The x64 architecture is a backwards-compatible extension of x86. It provides a legacy 32-bit mode, which is identical to x86, and a new 64-bit mode.

The term "x64" includes both AMD 64 and Intel64. The instruction sets are close to identical.

Registers

x64 extends x86's 8 general-purpose registers to be 64-bit, and adds 8 new 64-bit registers. The 64-bit registers have names beginning with "r", so for example the 64-bit extension of eax is called rax. The new registers are named r8 through r15.

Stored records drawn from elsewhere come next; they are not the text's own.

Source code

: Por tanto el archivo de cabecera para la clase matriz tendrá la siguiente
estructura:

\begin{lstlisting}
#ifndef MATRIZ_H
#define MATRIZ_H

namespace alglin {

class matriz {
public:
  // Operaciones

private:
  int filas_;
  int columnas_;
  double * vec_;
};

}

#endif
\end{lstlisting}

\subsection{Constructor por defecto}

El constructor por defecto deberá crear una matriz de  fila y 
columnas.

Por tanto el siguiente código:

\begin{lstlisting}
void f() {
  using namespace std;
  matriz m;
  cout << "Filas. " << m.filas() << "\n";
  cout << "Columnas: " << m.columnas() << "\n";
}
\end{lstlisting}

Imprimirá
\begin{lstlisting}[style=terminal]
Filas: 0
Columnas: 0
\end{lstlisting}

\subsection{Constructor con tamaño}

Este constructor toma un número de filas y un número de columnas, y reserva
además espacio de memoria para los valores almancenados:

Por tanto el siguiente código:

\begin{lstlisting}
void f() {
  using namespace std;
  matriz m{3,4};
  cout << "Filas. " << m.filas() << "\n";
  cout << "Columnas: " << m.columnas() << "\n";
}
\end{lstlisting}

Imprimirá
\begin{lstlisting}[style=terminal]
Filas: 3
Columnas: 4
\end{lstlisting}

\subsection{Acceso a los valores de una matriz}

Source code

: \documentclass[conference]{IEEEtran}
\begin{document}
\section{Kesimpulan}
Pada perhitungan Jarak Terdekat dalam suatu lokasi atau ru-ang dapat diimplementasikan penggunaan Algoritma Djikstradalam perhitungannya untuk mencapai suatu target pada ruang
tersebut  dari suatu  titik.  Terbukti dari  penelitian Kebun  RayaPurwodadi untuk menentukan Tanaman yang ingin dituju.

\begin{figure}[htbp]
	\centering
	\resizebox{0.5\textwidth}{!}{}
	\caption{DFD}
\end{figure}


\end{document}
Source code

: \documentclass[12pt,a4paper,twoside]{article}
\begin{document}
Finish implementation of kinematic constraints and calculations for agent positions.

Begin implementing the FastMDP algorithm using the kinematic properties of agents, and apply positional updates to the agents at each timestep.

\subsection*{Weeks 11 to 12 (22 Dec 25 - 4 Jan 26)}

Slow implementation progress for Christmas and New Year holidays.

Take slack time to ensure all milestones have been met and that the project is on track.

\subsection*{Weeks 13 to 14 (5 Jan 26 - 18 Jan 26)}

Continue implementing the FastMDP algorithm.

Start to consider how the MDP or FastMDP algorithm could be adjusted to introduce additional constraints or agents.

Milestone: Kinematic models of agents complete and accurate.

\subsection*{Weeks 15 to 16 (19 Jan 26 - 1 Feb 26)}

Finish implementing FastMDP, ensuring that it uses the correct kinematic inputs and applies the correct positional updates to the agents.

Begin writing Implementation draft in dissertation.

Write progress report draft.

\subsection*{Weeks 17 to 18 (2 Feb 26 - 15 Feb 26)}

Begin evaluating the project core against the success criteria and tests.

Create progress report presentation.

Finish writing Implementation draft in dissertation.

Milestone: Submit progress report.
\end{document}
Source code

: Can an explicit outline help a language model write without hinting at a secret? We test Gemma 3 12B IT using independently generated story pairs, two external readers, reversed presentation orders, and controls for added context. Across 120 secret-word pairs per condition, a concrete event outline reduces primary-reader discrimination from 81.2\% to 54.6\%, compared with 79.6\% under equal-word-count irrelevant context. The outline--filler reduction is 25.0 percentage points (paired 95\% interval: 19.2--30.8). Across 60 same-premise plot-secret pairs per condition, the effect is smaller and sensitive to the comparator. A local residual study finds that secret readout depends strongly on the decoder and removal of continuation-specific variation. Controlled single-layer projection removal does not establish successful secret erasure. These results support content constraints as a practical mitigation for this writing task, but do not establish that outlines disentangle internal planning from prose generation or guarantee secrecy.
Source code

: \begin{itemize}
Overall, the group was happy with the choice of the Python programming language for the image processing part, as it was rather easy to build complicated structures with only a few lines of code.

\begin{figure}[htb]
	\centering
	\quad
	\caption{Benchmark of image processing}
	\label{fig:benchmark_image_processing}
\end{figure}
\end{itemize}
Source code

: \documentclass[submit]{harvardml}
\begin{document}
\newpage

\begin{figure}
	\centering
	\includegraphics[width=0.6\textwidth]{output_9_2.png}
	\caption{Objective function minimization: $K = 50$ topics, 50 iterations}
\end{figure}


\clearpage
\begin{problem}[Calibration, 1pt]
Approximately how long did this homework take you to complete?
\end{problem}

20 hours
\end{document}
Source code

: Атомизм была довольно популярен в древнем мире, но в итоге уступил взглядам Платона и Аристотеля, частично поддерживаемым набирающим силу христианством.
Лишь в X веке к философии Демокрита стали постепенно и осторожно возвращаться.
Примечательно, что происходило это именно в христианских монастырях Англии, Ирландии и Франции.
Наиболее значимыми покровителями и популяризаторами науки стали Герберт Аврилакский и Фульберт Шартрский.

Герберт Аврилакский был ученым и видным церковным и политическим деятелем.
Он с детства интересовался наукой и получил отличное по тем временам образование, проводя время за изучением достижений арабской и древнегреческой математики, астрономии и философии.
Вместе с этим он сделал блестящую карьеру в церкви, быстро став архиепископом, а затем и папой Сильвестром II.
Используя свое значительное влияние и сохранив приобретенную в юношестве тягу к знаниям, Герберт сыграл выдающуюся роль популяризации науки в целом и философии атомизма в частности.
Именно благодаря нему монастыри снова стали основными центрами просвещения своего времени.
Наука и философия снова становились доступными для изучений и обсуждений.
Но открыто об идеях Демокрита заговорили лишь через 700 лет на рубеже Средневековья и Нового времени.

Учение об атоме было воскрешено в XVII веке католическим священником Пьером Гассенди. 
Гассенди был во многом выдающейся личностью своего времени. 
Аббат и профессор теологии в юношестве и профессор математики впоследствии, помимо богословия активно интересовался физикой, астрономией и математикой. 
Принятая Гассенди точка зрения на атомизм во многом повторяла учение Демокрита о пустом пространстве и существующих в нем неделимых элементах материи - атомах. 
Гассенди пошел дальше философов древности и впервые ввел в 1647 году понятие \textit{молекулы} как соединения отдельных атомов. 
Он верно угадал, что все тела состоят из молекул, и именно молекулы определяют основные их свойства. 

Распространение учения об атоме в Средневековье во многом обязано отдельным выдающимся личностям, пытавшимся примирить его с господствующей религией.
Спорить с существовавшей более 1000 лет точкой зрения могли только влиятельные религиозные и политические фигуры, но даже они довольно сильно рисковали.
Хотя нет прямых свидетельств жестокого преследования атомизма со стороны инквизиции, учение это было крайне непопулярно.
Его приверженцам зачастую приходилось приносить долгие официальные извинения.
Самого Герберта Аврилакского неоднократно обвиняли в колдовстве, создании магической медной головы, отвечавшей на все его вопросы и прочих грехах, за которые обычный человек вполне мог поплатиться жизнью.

The lower 32 bits, 16 bits, and 8 bits of each register are directly addressable in operands. This includes registers, like esi, whose lower 8 bits were not previously addressable. The following table specifies the assembly-language names for the lower portions of 64-bit registers.

64-bit register Lower 32 bits Lower 16 bits Lower 8 bits

rax

eax

ax

al

rbx

ebx

bx

bl

rcx

ecx

cx

cl

rdx

edx

dx

dl

rsi

esi

si

sil

rdi

edi

di

dil

rbp

ebp

bp

bpl

rsp

esp

sp

spl

r8

r8d

r8w

r8b

r9

r9d

r9w

r9b

r10

r10d

r10w

r10b

r11

r11d

r11w

r11b

r12

r12d

r12w

r12b

r13

r13d

r13w

r13b

r14

r14d

r14w

r14b

r15

r15d

r15w

r15b

Operations that output to a 32-bit subregister are automatically zero-extended to the entire 64-bit register. Operations that output to 8-bit or 16-bit subregisters are not zero-extended (this is compatible x86 behavior).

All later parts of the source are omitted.